#### TASK ITEM:
If a line in the entries below includes the string "domain", copy it out.

:: EXTRACTED MATERIAL ::

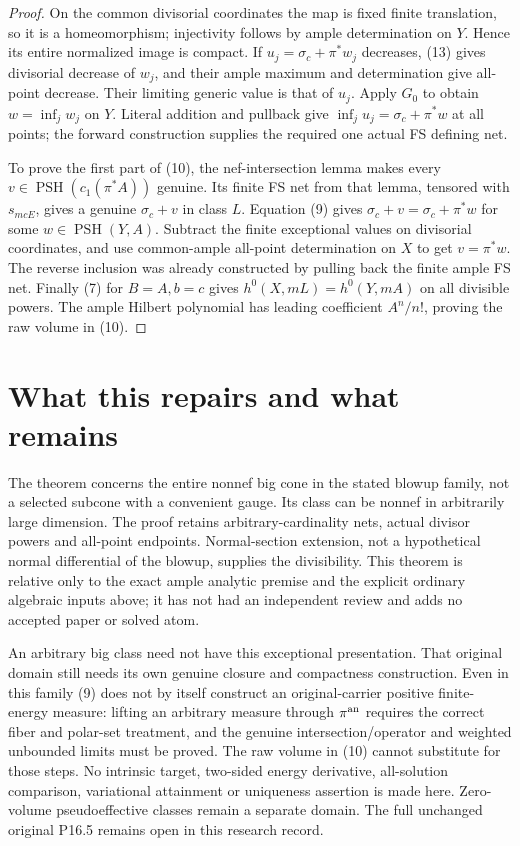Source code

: \documentclass[11pt]{article}
\newcommand{\PSH}{\operatorname{PSH}}
\begin{document}
\begin{proof}
On the common divisorial coordinates the map is fixed finite
translation, so it is a homeomorphism; injectivity follows by
ample determination on $Y$. Hence its entire normalized image is
compact. If $u_j=\sigma_c+\pi^*w_j$ decreases, (13) gives
divisorial decrease of $w_j$, and their ample maximum and
determination give all-point decrease. Their limiting generic
value is that of $u_j$. Apply $G_0$ to obtain
$w=\inf_j w_j$ on $Y$. Literal addition and pullback give
$\inf_j u_j=\sigma_c+\pi^*w$ at all points; the forward
construction supplies the required one actual FS defining net.

To prove the first part of (10), the nef-intersection lemma makes
every $v\in\PSH(c_1(\pi^*A))$ genuine. Its finite FS net from
that lemma, tensored with $s_{mcE}$, gives a genuine
$\sigma_c+v$ in class $L$. Equation (9) gives
$\sigma_c+v=\sigma_c+\pi^*w$ for some $w\in\PSH(Y,A)$.
Subtract the finite exceptional values on divisorial coordinates,
and use common-ample all-point determination on $X$ to get
$v=\pi^*w$. The reverse inclusion was already constructed by
pulling back the finite ample FS net. Finally (7) for $B=A,b=c$
gives $h^0(X,mL)=h^0(Y,mA)$ on all divisible powers. The ample
Hilbert polynomial has leading coefficient $A^n/n!$, proving
the raw volume in (10).
\end{proof}

\section{What this repairs and what remains}
The theorem concerns the entire nonnef big cone in the stated
blowup family, not a selected subcone with a convenient gauge.
Its class can be nonnef in arbitrarily large dimension. The proof
retains arbitrary-cardinality nets, actual divisor powers and
all-point endpoints. Normal-section extension, not a hypothetical
normal differential of the blowup, supplies the divisibility.
This theorem is relative only to the exact ample analytic premise
and the explicit ordinary algebraic inputs above; it has not had
an independent review and adds no accepted paper or solved atom.

An arbitrary big class need not have this exceptional presentation.
That original domain still needs its own genuine closure and
compactness construction. Even in this family (9) does not by itself
construct an original-carrier positive finite-energy measure:
lifting an arbitrary measure through $\pi^{\rm an}$ requires
the correct fiber and polar-set treatment, and the genuine
intersection/operator and weighted unbounded limits must be proved.
The raw volume in (10) cannot substitute for those steps.
No intrinsic target, two-sided energy derivative, all-solution
comparison, variational attainment or uniqueness assertion is made
here. Zero-volume pseudoeffective classes remain a separate domain.
The full unchanged original P16.5 remains open in this research record.
\end{document}
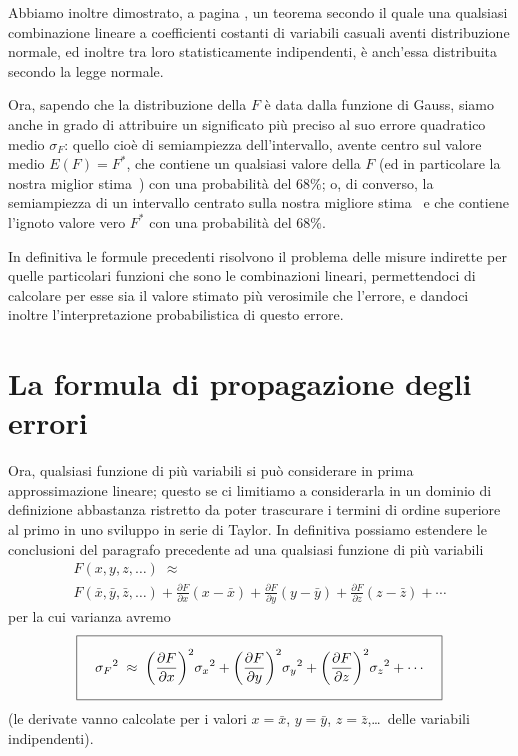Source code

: Abbiamo inoltre dimostrato, a pagina \pageref{th:8.colino},
un teorema secondo il quale una qualsiasi combinazione
lineare a coefficienti costanti di variabili casuali aventi
distribuzione normale, ed inoltre tra loro statisticamente
indipendenti, \`e anch'essa distribuita secondo la legge
normale.

Ora, sapendo che la distribuzione della $F$ \`e data dalla
funzione di Gauss, siamo anche in grado di attribuire un
significato pi\`u preciso al suo errore quadratico medio
$\sigma_F$: quello cio\`e di semiampiezza dell'intervallo,
avente centro sul valore medio $E(F) = F^*$, che contiene un
qualsiasi valore della $F$ (ed in particolare la nostra
miglior stima \,) con una probabilit\`a del 68\%; o,
di converso, la semiampiezza di un intervallo centrato sulla
nostra migliore stima \ e che contiene l'ignoto valore
vero $F^*$ con una probabilit\`a del 68\%.

In definitiva le formule precedenti risolvono il problema
delle misure indirette per quelle particolari funzioni che
sono le combinazioni lineari, permettendoci di calcolare per
esse sia il valore stimato pi\`u verosimile che l'errore, e
dandoci inoltre l'interpretazione probabilistica di questo
errore.

\section{La formula di propagazione degli errori}%
Ora, qualsiasi funzione di pi\`u variabili si pu\`o
considerare in prima approssimazione lineare; questo se ci
limitiamo a considerarla in un dominio di definizione
abbastanza ristretto da poter trascurare i termini di ordine
superiore al primo in uno sviluppo in serie di Taylor.  In
definitiva possiamo estendere le conclusioni del paragrafo
precedente ad una qualsiasi funzione di pi\`u variabili
\begin{multline*}
  F(x,y,z,\ldots) \; \approx \\
  F (\bar x, \bar y, \bar z,\ldots) +
  \frac{\partial F}{\partial x} \left( x - \bar x \right) +
  \frac{\partial F}{\partial y} \left( y - \bar y \right) +
  \frac{\partial F}{\partial z} \left( z - \bar z \right)
  +\cdots
\end{multline*}
per la cui varianza avremo
\begin{equation} \label{eq:10.proper}
  \boxed{ \rule[-6mm]{0mm}{14mm} \quad
    {\sigma_F}^2 \; \approx \;
    \left( \dfrac{\partial F}{\partial x}
      \right)^2 \! {\sigma_x}^2 +
    \left( \dfrac{\partial F}{\partial y}
      \right)^2 \! {\sigma_y}^2 +
    \left( \dfrac{\partial F}{\partial z}
      \right)^2 \! {\sigma_z}^2
      +\cdots \quad }
\end{equation}
(le derivate vanno calcolate per i valori $x = \bar x$, $y =
\bar y$, $z = \bar z$,\ldots\ delle variabili indipendenti).


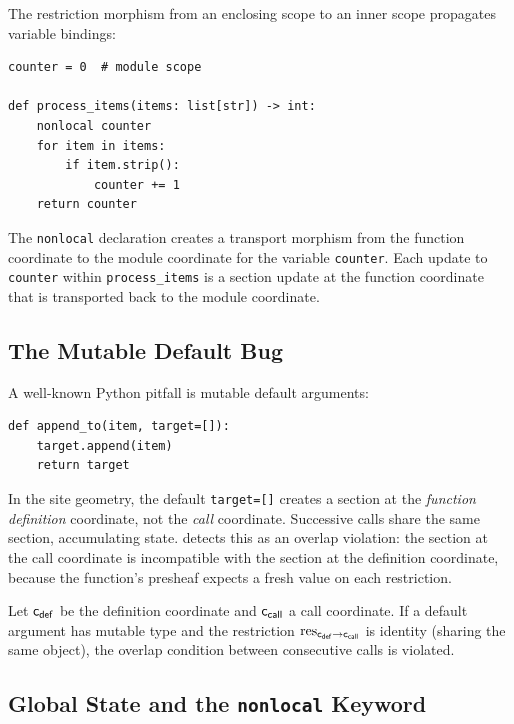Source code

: \documentclass[11pt]{article}
\begin{document}
The restriction morphism from an enclosing scope to an inner scope
propagates variable bindings:

\begin{lstlisting}[style=jugeo-python,caption={Mutable state with nested scopes.}]
counter = 0  # module scope

def process_items(items: list[str]) -> int:
    nonlocal counter
    for item in items:
        if item.strip():
            counter += 1
    return counter
\end{lstlisting}

The \texttt{nonlocal} declaration creates a transport morphism from
the function coordinate to the module coordinate for the variable
\texttt{counter}.  Each update to \texttt{counter} within
\texttt{process\_items} is a section update at the function coordinate
that is transported back to the module coordinate.

\subsection{The Mutable Default Bug}

A well-known Python pitfall is mutable default arguments:

\begin{lstlisting}[style=jugeo-python,caption={Mutable default argument.}]
def append_to(item, target=[]):
    target.append(item)
    return target
\end{lstlisting}

In the site geometry, the default \texttt{target=[]} creates a section
at the \emph{function definition} coordinate, not the \emph{call}
coordinate.  Successive calls share the same section, accumulating
state.  \JuGeo{} detects this as an overlap violation: the section at
the call coordinate is incompatible with the section at the definition
coordinate, because the function's presheaf expects a fresh value on
each restriction.

\begin{proposition}\label{prop:mut-default}
Let $\coord_{\mathsf{def}}$ be the definition coordinate and
$\coord_{\mathsf{call}}$ a call coordinate.  If a default argument
has mutable type and the restriction
$\res_{\coord_{\mathsf{def}} \to \coord_{\mathsf{call}}}$ is
identity (sharing the same object), the overlap condition between
consecutive calls is violated.
\end{proposition}

\subsection{Global State and the \texttt{nonlocal} Keyword}
\end{document}
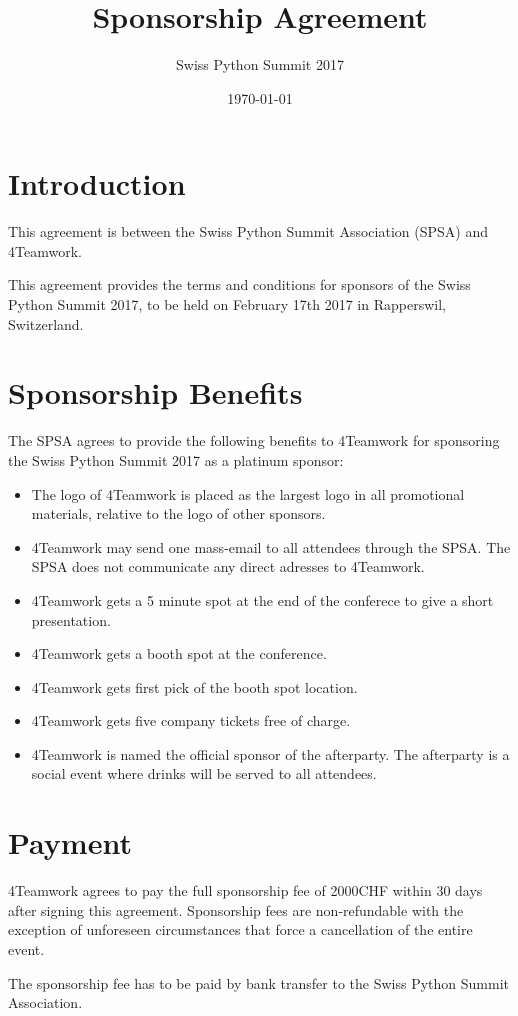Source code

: \documentclass[11pt,enlargefirstpage=true,headlines=4]{scrartcl}
\title{Sponsorship Agreement}
\subtitle{Swiss Python Summit 2017}
\date{\today} %
\begin{document}
    \maketitle

    \section{Introduction}

    This agreement is between the Swiss Python Summit Association (SPSA) and
    4Teamwork.

    This agreement provides the terms and conditions for sponsors of the Swiss
    Python Summit 2017, to be held on February 17th 2017 in Rapperswil,
    Switzerland.

    \section{Sponsorship Benefits}

    The SPSA agrees to provide the following benefits to 4Teamwork for sponsoring
    the Swiss Python Summit 2017 as a platinum sponsor:

    \begin{itemize}
        \item The logo of 4Teamwork is placed as the largest logo in all promotional materials, relative to the logo of other sponsors.
        \item 4Teamwork may send one mass-email to all attendees through the SPSA. The SPSA does not communicate any direct adresses to 4Teamwork.
        \item 4Teamwork gets a 5 minute spot at the end of the conferece to give a short presentation.
        \item 4Teamwork gets a booth spot at the conference.
        \item 4Teamwork gets first pick of the booth spot location.
        \item 4Teamwork gets five company tickets free of charge.
        \item 4Teamwork is named the official sponsor of the afterparty. The afterparty is a social event where drinks will be served to all attendees.
    \end{itemize}

    \section{Payment}

    4Teamwork agrees to pay the full sponsorship fee of 2000CHF within 30 days
    after signing this agreement. Sponsorship fees are non‐refundable with the
    exception of unforeseen circumstances that force a cancellation of the entire
    event.

    The sponsorship fee has to be paid by bank transfer to the Swiss Python
    Summit Association.

    \quad
\end{document}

:::

#### TASK RESPONSE:
That original domain still needs its own genuine closure and
here. Zero-volume pseudoeffective classes remain a separate domain.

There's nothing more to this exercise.